この日、初めて、1着を取った女子レーサーが居た。計良光帆(けら・みほ、大阪支部。第6レース計良光帆は4コースからマクっていった。 そして、190走目にして初めて勝利したのだった。
最終日、全12レースが終わり、夕方近く、女子選手9人がレスキュー艇に乗ってコース水面に出た。
茂木の部屋。日曜日。
丹沢、由利、茂木がいつものように55インチテレビを見ていた。パソコンで『ボートレース下関』のLIVE中継をテレビに映して3人は見ていた。

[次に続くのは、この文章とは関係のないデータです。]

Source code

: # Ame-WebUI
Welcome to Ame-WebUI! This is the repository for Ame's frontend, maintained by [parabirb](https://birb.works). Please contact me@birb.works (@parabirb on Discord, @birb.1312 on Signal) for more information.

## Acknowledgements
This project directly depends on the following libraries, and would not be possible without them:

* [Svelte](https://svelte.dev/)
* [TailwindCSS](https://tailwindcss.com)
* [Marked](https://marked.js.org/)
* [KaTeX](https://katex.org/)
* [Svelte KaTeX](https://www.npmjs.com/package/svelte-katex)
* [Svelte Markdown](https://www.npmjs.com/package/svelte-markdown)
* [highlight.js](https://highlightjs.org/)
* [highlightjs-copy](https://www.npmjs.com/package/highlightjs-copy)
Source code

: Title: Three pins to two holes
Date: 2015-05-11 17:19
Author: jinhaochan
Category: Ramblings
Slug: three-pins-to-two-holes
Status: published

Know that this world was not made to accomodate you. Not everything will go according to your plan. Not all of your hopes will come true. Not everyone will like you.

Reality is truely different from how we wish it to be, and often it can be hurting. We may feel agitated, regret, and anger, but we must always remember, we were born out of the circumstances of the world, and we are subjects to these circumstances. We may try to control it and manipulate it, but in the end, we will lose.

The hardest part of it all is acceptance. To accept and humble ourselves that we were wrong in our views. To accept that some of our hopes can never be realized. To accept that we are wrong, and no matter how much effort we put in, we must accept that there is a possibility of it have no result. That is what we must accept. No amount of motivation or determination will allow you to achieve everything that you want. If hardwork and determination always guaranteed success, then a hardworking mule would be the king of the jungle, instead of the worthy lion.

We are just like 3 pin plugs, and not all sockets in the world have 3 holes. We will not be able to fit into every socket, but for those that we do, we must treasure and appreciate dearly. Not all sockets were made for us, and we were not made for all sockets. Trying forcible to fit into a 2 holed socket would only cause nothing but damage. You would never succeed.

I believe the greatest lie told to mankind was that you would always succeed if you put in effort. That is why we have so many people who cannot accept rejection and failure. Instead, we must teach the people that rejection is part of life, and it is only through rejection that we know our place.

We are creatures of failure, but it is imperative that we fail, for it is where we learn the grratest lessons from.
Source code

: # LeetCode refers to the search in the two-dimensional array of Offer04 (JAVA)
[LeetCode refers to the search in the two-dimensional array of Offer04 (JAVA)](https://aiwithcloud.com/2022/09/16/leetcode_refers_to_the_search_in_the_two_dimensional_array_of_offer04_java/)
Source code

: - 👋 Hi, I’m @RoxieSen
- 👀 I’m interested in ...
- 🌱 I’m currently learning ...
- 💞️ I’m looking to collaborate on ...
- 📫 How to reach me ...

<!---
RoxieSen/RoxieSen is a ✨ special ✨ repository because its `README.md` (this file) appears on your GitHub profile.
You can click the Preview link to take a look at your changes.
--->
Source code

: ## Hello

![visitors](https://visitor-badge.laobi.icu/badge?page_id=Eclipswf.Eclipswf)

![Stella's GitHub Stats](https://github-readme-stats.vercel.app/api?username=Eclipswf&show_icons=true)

計良光帆の初勝利を祝う水神祭が始まった。女子選手9人がレスキュー艇に乗ってコース水面に出て行く。
由利「ついに、このときが来たか」
茂木「相変わらず可愛いよね、好きなんだ、この選手」
レスキュー艇がコース水面に出ると、女子選手8人で計良光帆選手を水面へと投げ入れた。
ドボーン!
丹沢「あれっ、すぐに浮いてこないね?」
丹沢「おっ出てきた。あれっ? 足!」
水上に計良光帆選手の両足だけがニョキッと出て、そのV字の足がクルクル回り始めた。
丹沢「すげえーっ!」
由利「なんだ、こりゃ?」
茂木「うわーっ!」
丹沢「見事!」
由利「綺麗!」
茂木「やっぱり、本物だ!」
計良光帆選手は、シンクロナイズドスイミングにおいて日本選手権で優勝した実力の持ち主である。それなのに現在は、シンクロナイズドスイミングを辞めてボートレーサーに転身したのであった。
計良光帆選手が、水面に一度顔を出した。そして左手を高く高く持ち上げ、手を振った。それにつられて3人も手を振った。相手に見えもしないのに。
丹沢「見えてないのに手を振っちゃったよ」
由利「うん」
茂木「振っちゃいますよね」
計良光帆選手が、また、水中に潜り、水面に足を出し、V字にして高速回転した。
丹沢「ブラボー!」
3人が盛大な拍手をした。
一方、志摩真波は、ピットにあるモニターで計良光帆のシンクロナイズドスイミングを見ていた。
真波(すごい! 水泳プールのような透明な水ではなく、ボートレース場の水でも、あんなパフォーマンスが出来るなんて。きっとボートレーサーとしても頭角を現して来るんでしょうね」
見終わると、ピットから歩いて30秒ほどのところにある宿舎に戻った。その後、交通費などの日当をもらい、宿舎を出たのだった。
【02】 真波、路上強盗に遭う
辺りはすっかり暗くなっていた。
ボートレース下関の帰り道、真波は駅に向かって小さめのスーツケースを引きずり、背中におしゃれなリュックを背負って1人歩いていた。
そのとき突然、道の脇からホームレスのような男が、右手にこん棒を持って飛び出してきたのだった。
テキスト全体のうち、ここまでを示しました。